While some agencies are the recipients of government funding, it is never enough, and in the face of the current epidemic of homelessness in Australia, many organisations are in dire need of extra funds to deliver the help people need.
— Paul Flatau (@PFlatau) April 28, 2017
5. Donate goods conscientiously
If you can’t donate money, generally canned food is a useful donation, as are new socks and blankets.
But it’s a great idea to call services and ask what they’re most in need of – as this can change over time.
When you donate, do it through homelessness services and make sure you drop off your goods during open-hours.
Please, never dump goods outside stores, charity bins or on the street. Cleaning up dumped or un-useable donations can cost homelessness services millions of dollars, eating into much-needed funding. To decide if something is decent enough quality to donate, just ask yourself; would I give this to a friend?
In the wake of the rise of rough sleeping in Melbourne CBD, there has also been a rise in people leaving donations of goods on the street. While this is well intentioned, oftentimes these goods can become spoiled and a health hazard.
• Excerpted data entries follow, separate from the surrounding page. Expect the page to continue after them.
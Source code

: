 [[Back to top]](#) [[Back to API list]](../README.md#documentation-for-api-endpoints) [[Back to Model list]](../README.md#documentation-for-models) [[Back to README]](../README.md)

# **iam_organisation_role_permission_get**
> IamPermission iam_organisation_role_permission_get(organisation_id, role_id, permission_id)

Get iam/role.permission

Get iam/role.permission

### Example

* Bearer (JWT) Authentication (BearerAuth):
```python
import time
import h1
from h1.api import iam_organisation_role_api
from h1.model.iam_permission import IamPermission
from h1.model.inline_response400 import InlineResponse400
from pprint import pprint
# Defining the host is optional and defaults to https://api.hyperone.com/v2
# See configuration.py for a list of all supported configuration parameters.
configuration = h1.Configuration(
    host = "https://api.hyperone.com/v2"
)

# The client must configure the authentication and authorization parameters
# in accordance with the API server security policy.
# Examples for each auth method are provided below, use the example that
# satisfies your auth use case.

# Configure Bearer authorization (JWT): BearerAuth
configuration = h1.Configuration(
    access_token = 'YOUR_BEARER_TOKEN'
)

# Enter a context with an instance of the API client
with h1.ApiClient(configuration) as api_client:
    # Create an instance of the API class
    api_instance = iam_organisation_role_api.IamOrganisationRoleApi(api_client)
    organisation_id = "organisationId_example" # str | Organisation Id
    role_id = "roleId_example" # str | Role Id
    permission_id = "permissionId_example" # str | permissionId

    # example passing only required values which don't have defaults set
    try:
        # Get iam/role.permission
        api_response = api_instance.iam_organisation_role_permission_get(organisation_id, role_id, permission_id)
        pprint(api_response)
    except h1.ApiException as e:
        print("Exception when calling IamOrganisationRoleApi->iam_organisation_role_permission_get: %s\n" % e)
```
Their presence can also contribute to tensions between people experiencing homelessness and local authorities.
Help us reduce our tip fees and follow this guide to the do’s and don’ts of donating your unwanted goods. https://t.co/bip20CFzx3
— Sacred Heart Mission (@ScdHrtMission) January 9, 2017
Many homelessness services rely heavily on the skills and expertise of volunteers to deliver their services. There are many ways in which you can help out, so call around, or check out jobs and volunteer boards to find services who are in need of a helping hand.
7. Treat people without homes as you would a friend or work-mate.
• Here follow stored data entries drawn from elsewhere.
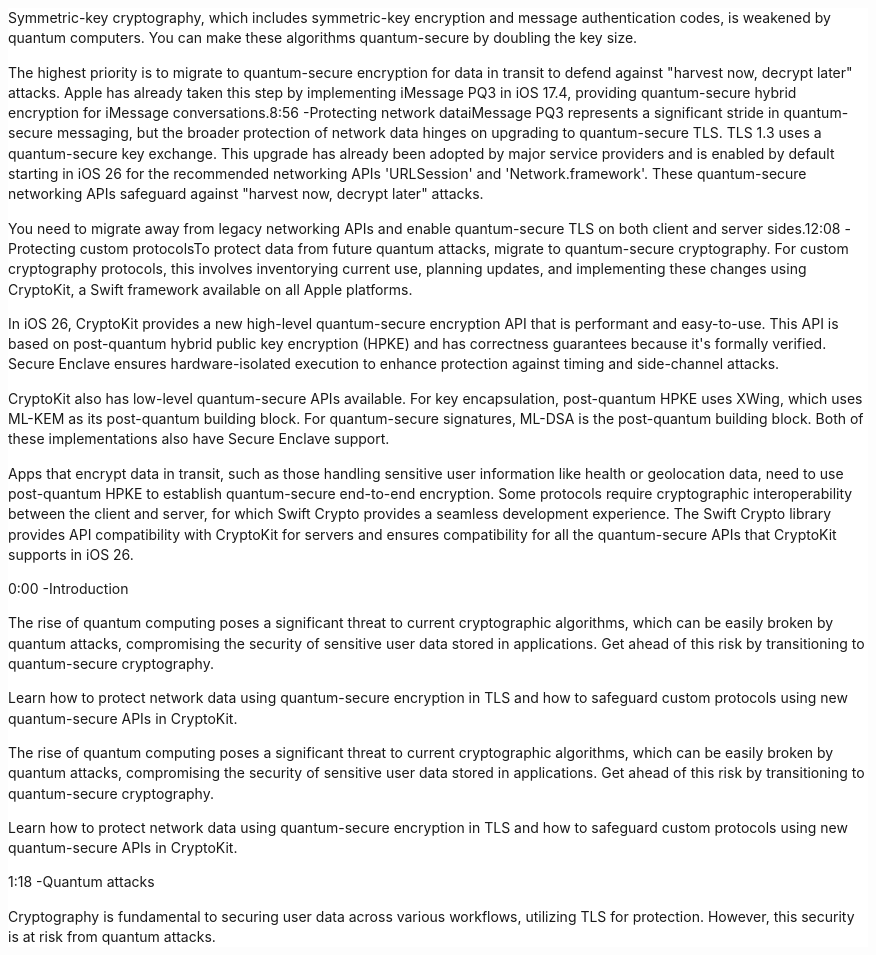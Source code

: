 Symmetric-key cryptography, which includes symmetric-key encryption and message authentication codes, is weakened by quantum computers. You can make these algorithms quantum-secure by doubling the key size.

The highest priority is to migrate to quantum-secure encryption for data in transit to defend against "harvest now, decrypt later" attacks. Apple has already taken this step by implementing iMessage PQ3 in iOS 17.4, providing quantum-secure hybrid encryption for iMessage conversations.8:56 -Protecting network dataiMessage PQ3 represents a significant stride in quantum-secure messaging, but the broader protection of network data hinges on upgrading to quantum-secure TLS. TLS 1.3 uses a quantum-secure key exchange. This upgrade has already been adopted by major service providers and is enabled by default starting in iOS 26 for the recommended networking APIs 'URLSession' and 'Network.framework'. These quantum-secure networking APIs safeguard against "harvest now, decrypt later" attacks.

You need to migrate away from legacy networking APIs and enable quantum-secure TLS on both client and server sides.12:08 -Protecting custom protocolsTo protect data from future quantum attacks, migrate to quantum-secure cryptography. For custom cryptography protocols, this involves inventorying current use, planning updates, and implementing these changes using CryptoKit, a Swift framework available on all Apple platforms. 

In iOS 26, CryptoKit provides a new high-level quantum-secure encryption API that is performant and easy-to-use. This API is based on post-quantum hybrid public key encryption (HPKE) and has correctness guarantees because it's formally verified. Secure Enclave ensures hardware-isolated execution to enhance protection against timing and side-channel attacks. 

CryptoKit also has low-level quantum-secure APIs available. For key encapsulation, post-quantum HPKE uses XWing, which uses ML-KEM as its post-quantum building block. For quantum-secure signatures, ML-DSA is the post-quantum building block. Both of these implementations also have Secure Enclave support.

Apps that encrypt data in transit, such as those handling sensitive user information like health or geolocation data, need to use post-quantum HPKE to establish quantum-secure end-to-end encryption. Some protocols require cryptographic interoperability between the client and server, for which Swift Crypto provides a seamless development experience. The Swift Crypto library provides API compatibility with CryptoKit for servers and ensures compatibility for all the quantum-secure APIs that CryptoKit supports in iOS 26.

0:00 -Introduction

The rise of quantum computing poses a significant threat to current cryptographic algorithms, which can be easily broken by quantum attacks, compromising the security of sensitive user data stored in applications. Get ahead of this risk by transitioning to quantum-secure cryptography.

Learn how to protect network data using quantum-secure encryption in TLS and how to safeguard custom protocols using new quantum-secure APIs in CryptoKit.

The rise of quantum computing poses a significant threat to current cryptographic algorithms, which can be easily broken by quantum attacks, compromising the security of sensitive user data stored in applications. Get ahead of this risk by transitioning to quantum-secure cryptography.

Learn how to protect network data using quantum-secure encryption in TLS and how to safeguard custom protocols using new quantum-secure APIs in CryptoKit.

1:18 -Quantum attacks

Cryptography is fundamental to securing user data across various workflows, utilizing TLS for protection. However, this security is at risk from quantum attacks.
People with a lived experience of homelessness often tell us about the emotional toll of feeling invisible and unwanted. A smile or a ‘hello’ can go a long way to alleviating this extra burden that they carry.
It’s up to individuals to decide if they wish to give money to people who are sleeping rough or asking for money. If you do, understand that you are giving a gift, and so you should feel comfortable with respecting the recipients’ right to choose what they do with the money.
As Donna Stolzenberg, director of Melbourne Homeless Collective tells SBS; it’s important to respect people’s right to make their own choices, just as you would if you gave a family member money for a birthday present.